The Battle for Voice AI Dominance Heats Up
The company faces stiff competition from voice AI rivals. ElevenLabs reached an $11 billion valuation in February, while Google offers voice through its Gemini platform. Gradium is gaining ground regardless, publishing new models almost every month against rival cycles of six to twelve months. Since December, it has landed major customers including French automaker Renault.
NVIDIA's repeat backing of startups built on its hardware signals confidence in the voice AI boom. The chip giant has a history of strategic investments in AI infrastructure companies, and Gradium's focus on low-latency, edge-ready models aligns with NVIDIA's push into real-time AI applications.
Zeghidour's background at top research labs gives Gradium a technical edge. The startup's rapid model release cadence—monthly versus the industry standard of six to twelve months—suggests a lean, agile development process. This speed could be crucial as voice interfaces become ubiquitous in customer service, gaming, and automotive systems.

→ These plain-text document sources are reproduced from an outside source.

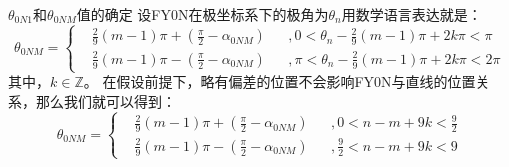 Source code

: \documentclass[aspectratio=169]{beamer}
\begin{document}
\begin{frame}{$\theta_{0N1}$和$\theta_{0NM}$值的确定}
    设FY0N在极坐标系下的极角为$\theta_n$用数学语言表达就是：
        \begin{equation}
            \theta_{0NM} = \left\{
            \begin{aligned}
                & \frac{2}{9}\left(m-1\right)\pi + \left(\frac{\pi}{2} - \alpha_{0NM}\right)&&,
                0 < \theta_n - \frac{2}{9}\left(m-1\right)\pi + 2k\pi< \pi\\
                & \frac{2}{9}(m-1)\pi - \left(\frac{\pi}{2} - \alpha_{0NM}\right)&&,
                \pi < \theta_n - \frac{2}{9}(m-1)\pi + 2k\pi < 2\pi
            \end{aligned}
            \right.
        \end{equation}
        其中，$k \in \mathbb{Z}$。
        在假设前提下，略有偏差的位置不会影响FY0N与直线的位置关系，那么我们就可以得到：
        \begin{equation}
            \theta_{0NM} = \left\{
            \begin{aligned}
                & \frac{2}{9}\left(m-1\right)\pi + \left(\frac{\pi}{2} - \alpha_{0NM}\right)&&,
                0 < n - m + 9k < \frac{9}{2}\\
                & \frac{2}{9}\left(m-1\right)\pi - \left(\frac{\pi}{2} - \alpha_{0NM}\right)&&,
                \frac{9}{2} < n - m + 9k < 9
            \end{aligned}
            \right.
        \end{equation}
\end{frame}
\end{document}
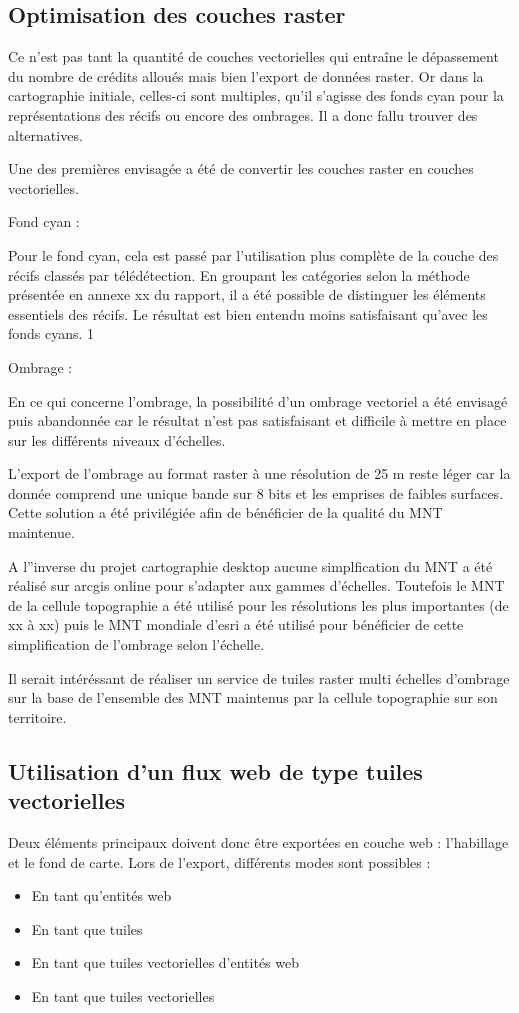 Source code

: \subsection{Optimisation des couches raster}
Ce n’est pas tant la quantité de couches vectorielles qui entraîne le dépassement du nombre de crédits alloués mais bien l’export de données raster. Or dans la cartographie initiale, celles-ci sont multiples, qu’il s’agisse des fonds cyan pour la représentations des récifs ou encore des ombrages. Il a donc fallu trouver des alternatives. 

Une des premières envisagée a été de convertir les couches raster en couches vectorielles. 

Fond cyan : 

Pour le fond cyan, cela est passé par l’utilisation plus complète de la couche des récifs classés par télédétection. En groupant les catégories selon la méthode présentée en annexe xx du rapport, il a été possible de distinguer les éléments essentiels des récifs. Le résultat est bien entendu moins satisfaisant qu’avec les fonds cyans. 1 

 

Ombrage : 

En ce qui concerne l’ombrage, la possibilité d’un ombrage vectoriel a été envisagé puis abandonnée car le résultat n’est pas satisfaisant et difficile à mettre en place sur les différents niveaux d’échelles.  

L’export de l’ombrage au format raster à une résolution de 25 m reste léger car la donnée comprend une unique bande sur 8 bits et les emprises de faibles surfaces. Cette solution a été privilégiée afin de bénéficier de la qualité du MNT maintenue. 

 

A l”inverse du projet cartographie desktop aucune simplfication du MNT a été réalisé sur arcgis online pour s’adapter aux gammes d’échelles. Toutefois le MNT de la cellule topographie a été utilisé pour les résolutions les plus importantes (de xx à xx) puis le MNT mondiale d’esri a été utilisé pour bénéficier de cette simplification de l’ombrage selon l’échelle. 

Il serait intéréssant de réaliser un service de tuiles raster multi échelles d’ombrage sur la base de l’ensemble des MNT maintenus par la cellule topographie sur son territoire. 

 
\subsection{Utilisation d'un flux web de type tuiles vectorielles}
Deux éléments principaux doivent donc être exportées en couche web : l’habillage et le fond de carte. Lors de l’export, différents modes sont possibles : 
\begin{itemize}
    \item En tant qu’entités web
    \item En tant que tuiles
    \item En tant que tuiles vectorielles d’entités web
    \item En tant que tuiles vectorielles 
\end{itemize}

Yet challenges remain. Latency under 200 milliseconds is impressive, but human conversation involves subtle cues that are hard to replicate. Competitors like ElevenLabs have massive war chests and brand recognition. Gradium must also navigate the crowded landscape of voice AI startups, many of which are also backed by deep-pocketed investors.
The San Francisco office will be key. Being close to Silicon Valley's talent pool and partner ecosystem could accelerate Gradium's growth. But it also exposes the company to fierce competition for engineers and attention. Paris has nurtured Gradium's early success, but the move signals a global ambition that may redefine the company's identity.
Gradium's edge over Gemini and ElevenLabs lies in its enterprise-grade pronunciation and real-time performance. The ability to handle alphanumeric codes and acronyms flawlessly is a practical advantage for business applications. As voice AI moves from novelty to necessity, such details will matter more.
The $100 million seed round is a vote of confidence in Gradium's technology and team. But in the fast-moving AI sector, funding is only the beginning. Execution, customer adoption, and continuous innovation will determine whether Gradium can turn its early lead into lasting dominance.